From Foltseva careful move, Allen Wilson can also judge, the Soviet Union to this batch of German fleet to be handed over should be extremely important.
This side of the transfer at the same time, the Potsdam Conference, Britain, the United States and the Soviet Union are still in a series of exchanges. On the question of the border between Germany and Poland, as well as a part of East Prussia and the former Free Zone of Danzig which did not come under the jurisdiction of the USSR, both came under the jurisdiction of the Polish government. Britain and the United States agreed to establish diplomatic relations with the Provisional Government of National Unity in Poland.
Britain and the United States also agreed to cede Königsberg and the surrounding area to the Soviet Union as punishment for Germany’s initiation of the war. Thus through the Potsdam Conference, Germany’s borders were officially changed to what would be familiar to later generations.
Poland lost its former Western Belarus and Western Ukraine, which were incorporated into Soviet territory.
With regard to German reparations, it was determined that “Soviet claims for reparations will be satisfied by the confiscation of assets in the Soviet-occupied areas of German territory and the corresponding German investments abroad”. In addition, the USSR was to receive, as reparations, ten percent of the industrial facilities demolished in the Western zone of occupation without compensation and fifteen percent paid in merchandise.
In other words, the British Occupation Zone could not skip the treatment of being bloodied by the Soviet Union.

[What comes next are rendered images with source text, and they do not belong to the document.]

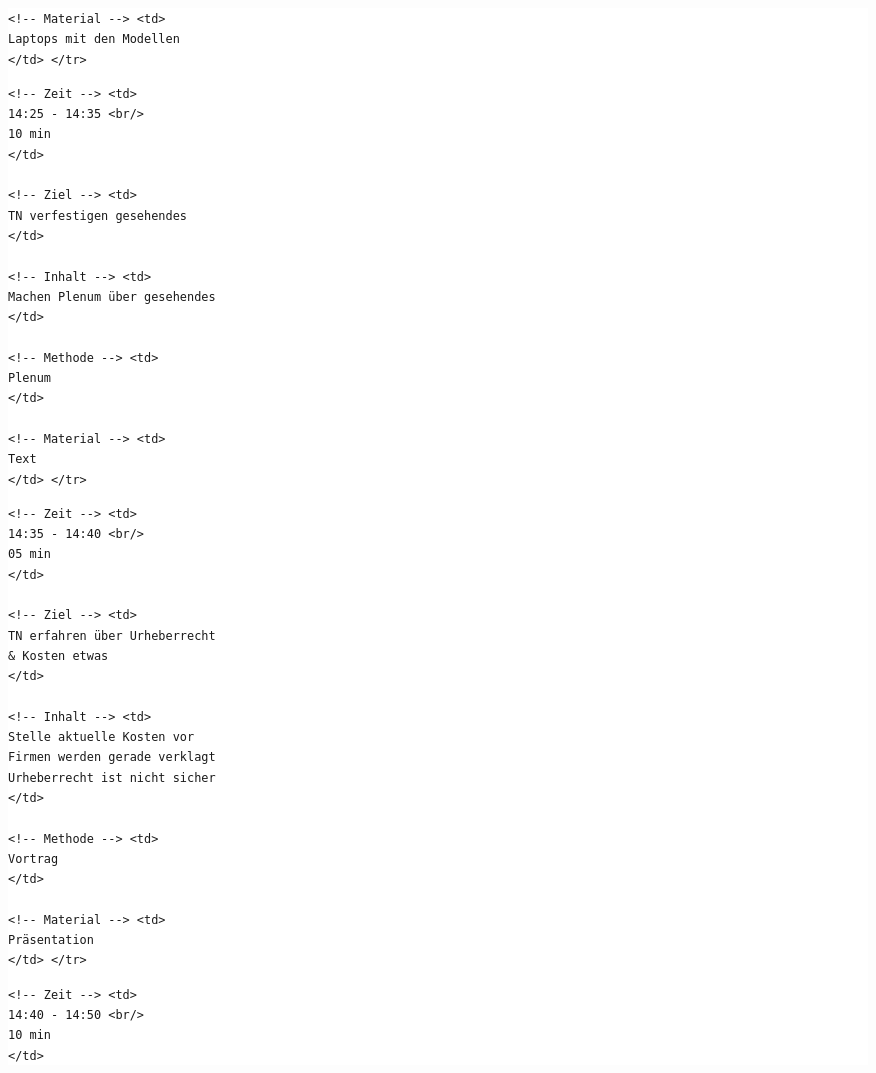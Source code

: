     <!-- Material --> <td>
    Laptops mit den Modellen
    </td> </tr>
 <tr>
  
    <!-- Zeit --> <td>
    14:25 - 14:35 <br/>
    10 min
    </td>

    <!-- Ziel --> <td>
    TN verfestigen gesehendes
    </td>
    
    <!-- Inhalt --> <td>
    Machen Plenum über gesehendes
    </td>

    <!-- Methode --> <td>
    Plenum
    </td>

    <!-- Material --> <td>
    Text
    </td> </tr>
 <tr>
  
    <!-- Zeit --> <td>
    14:35 - 14:40 <br/>
    05 min
    </td>

    <!-- Ziel --> <td>
    TN erfahren über Urheberrecht
    & Kosten etwas
    </td>
    
    <!-- Inhalt --> <td>
    Stelle aktuelle Kosten vor
    Firmen werden gerade verklagt
    Urheberrecht ist nicht sicher
    </td>

    <!-- Methode --> <td>
    Vortrag
    </td>

    <!-- Material --> <td>
    Präsentation
    </td> </tr>
    
 <tr>
  
    <!-- Zeit --> <td>
    14:40 - 14:50 <br/>
    10 min
    </td>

The British delegation said that, while agreeing to the Soviet proposal for Poland, the Polish government-in-exile would have to return to Poland and participate equitably in its post-war reconstruction on a democratic basis.
This was a proposition that had already been booked by Allen Wilson and Foltseva in the midst of the backroom maneuvering, that Britain would allow the Polish government-in-exile and its supporters to return to Poland under reasonable and legitimate pretexts, and that it was up to the Soviets themselves to deal with it as they wished and in what way they wished when the time came.
Stalin had even thought of a solution and was prepared to send Marshal Rokossovsky, who was a Pole, to wait in Poland for the return of the Polish government-in-exile.
In the middle of handing over the flotilla, Allen Wilson suddenly said, “The Soviet Union could actually use the Yugoslav problem to put pressure on the Americans to see if they could exchange the four-nation occupation of Berlin.”
Since the refugee incident in Yugoslavia, in order to prevent a similar incident from happening again, the Soviet Red Army had blocked the Austrian border and had spoken in favor of Yugoslavia at the Potsdam Conference, much to Truman’s embarrassment.
This move made perfect sense, the 200,000 or so people from Yugoslavia did run away to the US-occupied territories, and the Soviet Union took over the reasoning, again turning what was already a nominal four-nation occupation into a Soviet occupation of Austria.
The Potsdam Conference reached another impasse on the Austrian question. Stalin said that the present status quo in Austria should not be changed for the time being, which greatly upset Prime Minister Churchill, and made Churchill even more uncomfortable because it seemed as if he was going to become the former Prime Minister.
Churchill, who was at the Potsdam Conference with the remnants of his victory over Germany, was trailing the Labor Party in the elections that had now been opened. If this trend continues, the Conservatives will lose the general election, and the form of some of the delayed ballot papers is not encouraging.
Two days later, the results of the general election came out, and Churchill became the former Prime Minister of the British Empire with honor.
“Whose side are you civil servants on?” Foltseva asked in a provocative tone after hearing the election results discussed by the British and meeting Alan Wilson.
“The winning side.” Alan Wilson straightened his back and replied, in a Stalinist phrase, “The victor is above reproach.”